DT64 - Das Buch zum Jugendradio 1964-1993

DT64 - Das Buch zum Jugendradio 1964-1993, 1993

1993 erschien ein Buch über die Chronik des Jugendradio DT64, mit Beiträgen von Machern, Journalisten, Kulturwissenschaftlern, Politikern und Hörern:

Andreas Ulrich, Jörg Wagner (Hrsg.): DT64 - Das Buch zum Jugendradio 1964-1993, Thom Verlag Leipzig, 1993.
Kurzbeschreibung des Buchs (vom Buch-Cover): DT64 zwischen 1964 und 1993: Geschichten über DDR-Jugendpolitik und Jugendkultur, Musik, Hörfunkjournalismus im gesellschaftlichen Wandel, Medienpolitik im vereinten Deutschland und die einzigartige Radiobürgerbewegung zum Erhalt von DT64.
Die Autoren des Buches: Kurt Biedenkopf, Ralf Bieniek, Marion Brasch, Thomas Braune, Lutz Deckwerth, Christoph Dieckmann, Marusha Gleiss, Heiko Hilker, Olaf Leitner, Bernhard Mehnke, Wolfgang Mühl-Benninghaus, Harald Müller, Thomas Müller, Karl-Heinz Neumann, Alexander Osang, Dietmar Ringel., Roland Schneider, Lutz Schramm, andreas Ulrich, Gerlinde Voss, Jörg Wagner.

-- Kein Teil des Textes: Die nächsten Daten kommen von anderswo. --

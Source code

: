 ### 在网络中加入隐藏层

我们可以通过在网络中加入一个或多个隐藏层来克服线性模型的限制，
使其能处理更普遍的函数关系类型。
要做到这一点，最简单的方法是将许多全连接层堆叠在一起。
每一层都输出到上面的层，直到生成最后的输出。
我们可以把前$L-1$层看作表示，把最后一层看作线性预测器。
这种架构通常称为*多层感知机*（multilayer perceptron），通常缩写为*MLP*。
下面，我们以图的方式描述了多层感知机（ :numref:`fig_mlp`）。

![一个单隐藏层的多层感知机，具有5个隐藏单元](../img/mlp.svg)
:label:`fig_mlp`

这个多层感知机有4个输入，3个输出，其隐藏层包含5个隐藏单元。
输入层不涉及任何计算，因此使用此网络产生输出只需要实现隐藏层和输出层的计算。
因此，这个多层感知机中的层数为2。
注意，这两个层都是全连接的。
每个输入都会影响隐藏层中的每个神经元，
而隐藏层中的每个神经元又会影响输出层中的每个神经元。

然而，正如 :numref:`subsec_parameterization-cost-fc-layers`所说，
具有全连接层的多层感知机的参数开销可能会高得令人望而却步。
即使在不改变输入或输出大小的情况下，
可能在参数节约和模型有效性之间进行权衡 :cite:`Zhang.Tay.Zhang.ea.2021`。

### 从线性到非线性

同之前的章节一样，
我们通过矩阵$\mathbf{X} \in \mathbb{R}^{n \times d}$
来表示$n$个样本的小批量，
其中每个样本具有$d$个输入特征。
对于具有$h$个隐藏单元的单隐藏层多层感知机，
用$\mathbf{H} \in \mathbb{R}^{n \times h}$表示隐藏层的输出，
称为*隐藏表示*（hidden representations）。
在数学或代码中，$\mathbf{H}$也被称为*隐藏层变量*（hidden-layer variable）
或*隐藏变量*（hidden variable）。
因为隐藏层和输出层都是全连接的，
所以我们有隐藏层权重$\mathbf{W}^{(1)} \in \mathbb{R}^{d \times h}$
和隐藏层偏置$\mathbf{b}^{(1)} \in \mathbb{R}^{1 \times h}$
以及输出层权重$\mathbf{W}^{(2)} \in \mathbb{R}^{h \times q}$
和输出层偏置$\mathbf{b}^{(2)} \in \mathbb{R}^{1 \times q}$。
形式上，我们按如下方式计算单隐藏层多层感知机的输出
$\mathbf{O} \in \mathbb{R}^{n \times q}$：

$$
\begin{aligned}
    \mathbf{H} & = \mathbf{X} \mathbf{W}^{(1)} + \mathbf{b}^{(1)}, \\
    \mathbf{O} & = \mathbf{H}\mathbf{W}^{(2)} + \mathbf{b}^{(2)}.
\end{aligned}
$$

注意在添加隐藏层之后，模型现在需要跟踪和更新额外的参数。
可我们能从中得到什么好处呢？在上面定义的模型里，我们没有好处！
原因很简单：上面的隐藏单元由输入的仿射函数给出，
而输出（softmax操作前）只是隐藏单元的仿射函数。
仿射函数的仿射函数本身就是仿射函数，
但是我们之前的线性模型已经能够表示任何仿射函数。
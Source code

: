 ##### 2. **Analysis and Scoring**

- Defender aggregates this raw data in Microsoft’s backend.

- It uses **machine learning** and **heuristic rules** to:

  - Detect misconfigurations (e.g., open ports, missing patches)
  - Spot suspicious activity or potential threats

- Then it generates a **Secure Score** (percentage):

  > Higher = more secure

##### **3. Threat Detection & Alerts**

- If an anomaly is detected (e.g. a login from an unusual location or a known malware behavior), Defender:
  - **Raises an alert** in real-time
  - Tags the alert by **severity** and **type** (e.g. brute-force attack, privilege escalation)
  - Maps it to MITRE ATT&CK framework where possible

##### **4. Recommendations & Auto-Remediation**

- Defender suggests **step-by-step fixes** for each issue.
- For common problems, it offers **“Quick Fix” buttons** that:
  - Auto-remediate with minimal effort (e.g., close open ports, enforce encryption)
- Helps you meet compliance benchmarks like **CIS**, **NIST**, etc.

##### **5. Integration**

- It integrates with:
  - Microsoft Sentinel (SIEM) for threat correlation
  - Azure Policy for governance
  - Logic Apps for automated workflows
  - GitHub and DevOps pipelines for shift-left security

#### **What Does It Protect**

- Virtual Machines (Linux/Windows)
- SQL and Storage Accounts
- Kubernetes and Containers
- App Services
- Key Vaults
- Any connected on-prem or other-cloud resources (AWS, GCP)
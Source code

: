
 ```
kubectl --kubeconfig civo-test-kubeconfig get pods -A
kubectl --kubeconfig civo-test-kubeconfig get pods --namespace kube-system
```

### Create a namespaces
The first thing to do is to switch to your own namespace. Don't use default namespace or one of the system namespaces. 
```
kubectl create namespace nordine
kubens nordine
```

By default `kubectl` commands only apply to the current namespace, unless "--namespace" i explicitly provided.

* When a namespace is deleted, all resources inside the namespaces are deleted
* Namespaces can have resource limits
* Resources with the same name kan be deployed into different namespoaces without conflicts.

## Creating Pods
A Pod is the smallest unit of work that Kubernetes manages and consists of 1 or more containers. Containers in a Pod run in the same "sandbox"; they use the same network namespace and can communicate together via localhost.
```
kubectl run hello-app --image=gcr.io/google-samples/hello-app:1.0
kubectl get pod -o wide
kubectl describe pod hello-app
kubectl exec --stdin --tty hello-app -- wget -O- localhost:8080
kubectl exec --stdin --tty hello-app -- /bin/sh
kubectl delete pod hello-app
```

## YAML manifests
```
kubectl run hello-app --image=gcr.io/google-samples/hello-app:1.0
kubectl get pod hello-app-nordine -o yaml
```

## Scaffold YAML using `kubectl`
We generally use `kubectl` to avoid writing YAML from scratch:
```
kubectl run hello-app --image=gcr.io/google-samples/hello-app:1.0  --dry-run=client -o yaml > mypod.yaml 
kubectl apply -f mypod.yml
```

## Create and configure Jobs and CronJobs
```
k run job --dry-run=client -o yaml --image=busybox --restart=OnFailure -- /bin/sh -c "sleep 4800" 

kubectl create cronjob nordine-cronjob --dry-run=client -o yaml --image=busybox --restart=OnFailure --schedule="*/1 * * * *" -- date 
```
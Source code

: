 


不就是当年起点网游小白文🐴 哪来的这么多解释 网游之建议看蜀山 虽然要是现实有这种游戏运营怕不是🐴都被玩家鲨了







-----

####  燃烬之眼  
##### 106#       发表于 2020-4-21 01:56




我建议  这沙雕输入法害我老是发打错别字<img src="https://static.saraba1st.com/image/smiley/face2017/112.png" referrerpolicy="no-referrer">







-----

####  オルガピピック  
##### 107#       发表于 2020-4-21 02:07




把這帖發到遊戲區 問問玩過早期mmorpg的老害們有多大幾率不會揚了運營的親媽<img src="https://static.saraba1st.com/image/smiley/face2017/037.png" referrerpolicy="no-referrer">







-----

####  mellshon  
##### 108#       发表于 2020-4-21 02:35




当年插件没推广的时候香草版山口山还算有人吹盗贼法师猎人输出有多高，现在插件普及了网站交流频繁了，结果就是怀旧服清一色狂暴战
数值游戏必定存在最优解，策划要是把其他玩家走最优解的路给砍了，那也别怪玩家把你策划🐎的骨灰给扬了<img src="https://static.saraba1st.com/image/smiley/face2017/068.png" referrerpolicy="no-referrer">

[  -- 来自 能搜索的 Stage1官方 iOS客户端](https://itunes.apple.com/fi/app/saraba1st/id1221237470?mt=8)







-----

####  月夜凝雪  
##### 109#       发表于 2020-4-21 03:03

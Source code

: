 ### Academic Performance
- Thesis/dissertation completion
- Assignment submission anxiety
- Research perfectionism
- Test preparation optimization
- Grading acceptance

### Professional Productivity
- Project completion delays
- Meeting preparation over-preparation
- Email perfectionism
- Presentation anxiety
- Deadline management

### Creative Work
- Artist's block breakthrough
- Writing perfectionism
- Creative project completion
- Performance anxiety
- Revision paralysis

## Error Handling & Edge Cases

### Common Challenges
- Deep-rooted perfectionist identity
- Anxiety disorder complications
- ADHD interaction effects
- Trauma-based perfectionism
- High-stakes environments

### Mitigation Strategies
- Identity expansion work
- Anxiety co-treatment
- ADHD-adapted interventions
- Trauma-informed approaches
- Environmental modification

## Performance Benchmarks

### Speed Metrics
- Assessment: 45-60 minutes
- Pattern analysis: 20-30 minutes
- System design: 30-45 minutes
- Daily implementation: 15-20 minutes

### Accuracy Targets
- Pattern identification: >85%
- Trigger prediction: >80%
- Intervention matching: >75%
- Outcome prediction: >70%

Jugendradio DT64 - Chronik einer angekündigten Abwicklung

Videocover von: Jugendradio DT64 - Chronik einer angekuendigten Abschaltung, 1992

1992 erschien ein VHS-Video zu DT64, das dessen Schicksal in der Zeit zwischen September 1991 und Februar 1992 dokumentiert:

Jugendradio DT64 - Chronik einer angekündigten Abwicklung, VHS-Video, Ein Film von Ulrike Hemberger und Rainer Hällfritzsch, Montage: Lih Janowitz, Produktion und Vertrieb: Werkstatt für Interkulturelle Medienarbeit, WIM e.V., Berlin, 1992, 50 Min.
Kurzbeschreibung des Videos (vom Video-Cover): DT64: Einige Politiker wollen den ostdeutschen Jugendsender zum 31.12.1991 abschalten - eine Million HörerInnen wollen ihn weiter einschalten. Wer am längeren Hebel sitzt, ist klar. Aber die Power der HörerInnen trotzt den Verantwortlichen in einem spannenden Wettlauf mit der Zeit ein überraschendes Zugeständnis ab: Einen Tag vor Silvester steht fest, die Abwicklung ist vorerst verhindert. Der Film schildert den phantasiereichen Kampf um den beliebten Jugendsender von September 1991 bis Februar 1992. Die Chronik endet offen, denn auch im Frühjahr 1992 steht die Zukunft von DT64 immer noch in den Sternen.